### WORK REQUIRED
Output every line of the entries from the line containing "dari memori. |" through the last, exactly, with no other content.

____ DATA EXTRACTS

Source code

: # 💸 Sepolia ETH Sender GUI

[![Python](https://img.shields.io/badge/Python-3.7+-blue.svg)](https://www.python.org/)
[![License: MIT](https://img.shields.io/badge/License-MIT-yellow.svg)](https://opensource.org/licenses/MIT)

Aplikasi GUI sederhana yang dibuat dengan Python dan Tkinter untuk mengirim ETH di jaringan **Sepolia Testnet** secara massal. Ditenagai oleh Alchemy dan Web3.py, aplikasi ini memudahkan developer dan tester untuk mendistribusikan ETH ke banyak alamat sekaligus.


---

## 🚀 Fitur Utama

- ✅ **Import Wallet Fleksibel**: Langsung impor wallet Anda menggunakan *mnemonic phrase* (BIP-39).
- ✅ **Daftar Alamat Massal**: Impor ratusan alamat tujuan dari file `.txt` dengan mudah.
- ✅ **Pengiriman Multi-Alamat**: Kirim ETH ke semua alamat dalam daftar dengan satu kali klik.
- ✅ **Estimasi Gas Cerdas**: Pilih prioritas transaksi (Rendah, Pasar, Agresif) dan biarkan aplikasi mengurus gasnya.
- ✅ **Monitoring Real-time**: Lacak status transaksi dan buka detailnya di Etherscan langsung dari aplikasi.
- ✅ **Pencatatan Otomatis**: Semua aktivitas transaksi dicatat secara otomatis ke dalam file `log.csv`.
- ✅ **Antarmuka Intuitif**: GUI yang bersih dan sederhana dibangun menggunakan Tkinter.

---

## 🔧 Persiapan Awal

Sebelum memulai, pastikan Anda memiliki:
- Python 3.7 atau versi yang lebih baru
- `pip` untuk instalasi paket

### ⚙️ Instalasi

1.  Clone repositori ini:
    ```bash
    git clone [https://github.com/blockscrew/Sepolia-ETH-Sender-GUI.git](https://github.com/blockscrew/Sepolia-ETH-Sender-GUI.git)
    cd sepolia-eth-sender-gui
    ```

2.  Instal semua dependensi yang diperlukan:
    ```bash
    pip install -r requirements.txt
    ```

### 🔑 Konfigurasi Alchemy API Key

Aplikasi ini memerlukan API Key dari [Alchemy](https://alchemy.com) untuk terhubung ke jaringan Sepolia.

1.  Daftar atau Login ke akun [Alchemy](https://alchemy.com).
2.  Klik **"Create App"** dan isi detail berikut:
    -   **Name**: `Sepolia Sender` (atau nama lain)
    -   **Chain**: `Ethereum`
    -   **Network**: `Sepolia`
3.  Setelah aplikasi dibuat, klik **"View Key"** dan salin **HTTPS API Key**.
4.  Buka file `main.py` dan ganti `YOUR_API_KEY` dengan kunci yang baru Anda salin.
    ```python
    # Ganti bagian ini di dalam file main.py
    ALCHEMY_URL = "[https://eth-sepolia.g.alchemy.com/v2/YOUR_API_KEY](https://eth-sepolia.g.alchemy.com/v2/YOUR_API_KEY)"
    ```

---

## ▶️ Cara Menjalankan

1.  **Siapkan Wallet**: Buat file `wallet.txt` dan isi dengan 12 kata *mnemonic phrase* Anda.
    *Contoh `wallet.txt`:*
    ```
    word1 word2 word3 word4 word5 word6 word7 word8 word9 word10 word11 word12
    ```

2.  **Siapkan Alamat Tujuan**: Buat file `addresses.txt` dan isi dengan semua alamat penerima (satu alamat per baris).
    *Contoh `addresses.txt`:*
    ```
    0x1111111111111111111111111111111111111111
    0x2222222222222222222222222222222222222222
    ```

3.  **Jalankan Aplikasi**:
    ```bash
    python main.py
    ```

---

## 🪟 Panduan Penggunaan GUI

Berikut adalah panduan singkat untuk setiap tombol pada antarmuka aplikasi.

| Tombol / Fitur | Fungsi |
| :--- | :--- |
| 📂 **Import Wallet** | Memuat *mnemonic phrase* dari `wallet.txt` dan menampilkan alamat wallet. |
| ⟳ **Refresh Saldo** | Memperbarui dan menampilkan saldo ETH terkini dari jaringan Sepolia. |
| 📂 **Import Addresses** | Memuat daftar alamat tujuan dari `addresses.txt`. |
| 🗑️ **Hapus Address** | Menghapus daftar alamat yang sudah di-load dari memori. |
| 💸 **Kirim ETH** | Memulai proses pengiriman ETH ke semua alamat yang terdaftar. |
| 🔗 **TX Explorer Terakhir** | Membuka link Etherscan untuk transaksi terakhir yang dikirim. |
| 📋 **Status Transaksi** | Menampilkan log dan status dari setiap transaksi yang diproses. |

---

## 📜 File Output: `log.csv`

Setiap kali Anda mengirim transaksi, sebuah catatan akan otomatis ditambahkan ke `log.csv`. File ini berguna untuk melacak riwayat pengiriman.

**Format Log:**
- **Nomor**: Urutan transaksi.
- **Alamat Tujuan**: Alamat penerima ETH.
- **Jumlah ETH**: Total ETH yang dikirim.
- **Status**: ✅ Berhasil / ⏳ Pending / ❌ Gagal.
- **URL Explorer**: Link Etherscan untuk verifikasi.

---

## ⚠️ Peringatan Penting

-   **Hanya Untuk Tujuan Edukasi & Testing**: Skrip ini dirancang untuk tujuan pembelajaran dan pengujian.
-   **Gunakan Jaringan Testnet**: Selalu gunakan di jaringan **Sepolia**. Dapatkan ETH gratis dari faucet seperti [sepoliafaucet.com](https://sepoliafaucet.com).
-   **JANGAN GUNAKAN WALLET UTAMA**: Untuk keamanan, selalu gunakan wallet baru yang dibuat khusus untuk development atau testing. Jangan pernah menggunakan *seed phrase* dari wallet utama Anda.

________

### EXERCISE ANSWER
| 🗑️ **Hapus Address** | Menghapus daftar alamat yang sudah di-load dari memori. |
| 💸 **Kirim ETH** | Memulai proses pengiriman ETH ke semua alamat yang terdaftar. |
| 🔗 **TX Explorer Terakhir** | Membuka link Etherscan untuk transaksi terakhir yang dikirim. |
| 📋 **Status Transaksi** | Menampilkan log dan status dari setiap transaksi yang diproses. |

---

## 📜 File Output: `log.csv`

Setiap kali Anda mengirim transaksi, sebuah catatan akan otomatis ditambahkan ke `log.csv`. File ini berguna untuk melacak riwayat pengiriman.

**Format Log:**
- **Nomor**: Urutan transaksi.
- **Alamat Tujuan**: Alamat penerima ETH.
- **Jumlah ETH**: Total ETH yang dikirim.
- **Status**: ✅ Berhasil / ⏳ Pending / ❌ Gagal.
- **URL Explorer**: Link Etherscan untuk verifikasi.

---

## ⚠️ Peringatan Penting

-   **Hanya Untuk Tujuan Edukasi & Testing**: Skrip ini dirancang untuk tujuan pembelajaran dan pengujian.
-   **Gunakan Jaringan Testnet**: Selalu gunakan di jaringan **Sepolia**. Dapatkan ETH gratis dari faucet seperti [sepoliafaucet.com](https://sepoliafaucet.com).
-   **JANGAN GUNAKAN WALLET UTAMA**: Untuk keamanan, selalu gunakan wallet baru yang dibuat khusus untuk development atau testing. Jangan pernah menggunakan *seed phrase* dari wallet utama Anda.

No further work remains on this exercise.